Molti dei difensori di questa Legge e di questo Articolo, attaccato a più riprese da governi e padroni da un quindicennio a questa parte, si sono appellati ad essi come a “norme di civiltà” di per sé inalienabili, arrivando a sostenere che la loro cancellazione avrebbe significato la cassazione della Costituzione Italiana dai luoghi di lavoro.

Ora il governo Renzi, dopo aver negato a più riprese che fosse questo il vero problema per la “ripresa” dell’economia italiana (sostenuto dalle dichiarazioni “concilianti” del presidente di Confindustria Squinzi), ripropone l’“affondo” sull’Articolo 18, dentro il pacchetto di precarizzazione diffusa che corrisponde al “Jobs Act”.

Perché e per cosa?

Ricordiamo a tutti gli smemorati (o presunti tali) che già due anni fa, con la Fornero (sotto il governo “tecnico” di Mario Monti e con l’appoggio di quasi tutto lo schieramento parlamentare, PD in primis), si diede il via libera ai “licenziamenti individuali per motivi economici”; i quali, pur se “immotivati”, non avrebbero più fatto scattare la “reintegra”, ma un “risarcimento economico” per il lavoratore vittima del sopruso. E con questo l’Articolo 18 veniva ampiamente aggirato e sbeffeggiato.

Ricordiamo ancora -qualora ce ne fosse bisogno- che da un lato la polverizzazione in micro imprese del panorama produttivo italiano fa sì che su oltre 11 milioni di operai ed impiegati poco più della metà siano coperti da questa Legge (non applicabile al di sotto dei 15 dipendenti); e che dall’altro lato proprio la continua e diffusa precarizzazione (sostenuta a più riprese in maniera “bipartizan” in parlamento) abbia nei fatti enormemente allargato lo spettro dei lavoratori “esclusi”.

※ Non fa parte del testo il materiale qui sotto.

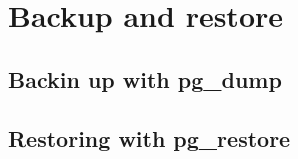 \chapter{Backup and restore}
\section{Backin up with pg\_dump}
\section{Restoring with pg\_restore}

Ricordato questo, abbiamo già in parte risposto al quesito posto precedentemente.

Dal momento però che l’Articolo 18 non c’entra nulla con la “rigidità” del mercato del lavoro (che è tra i più flessibili del mondo, con 42 tipologie di contatto), dal momento che esso non c’entra nulla con gli “incentivi” ad investire in Italia, dal momento che è assolutamente paranoico proporre la cassazione di un diritto per alcuni (i cosiddetti “garantiti”, quelli che avrebbero la ventura di essere assunti a tempo indeterminato, sic) come una “estensione” dei diritti per tutti (quando vuol dire l’esatto opposto)… dal momento che tutto ciò è evidente anche al più malavitoso dei politici borghesi, dobbiamo ancora capire le vere finalità della nuova “querelle” sull’Articolo 18.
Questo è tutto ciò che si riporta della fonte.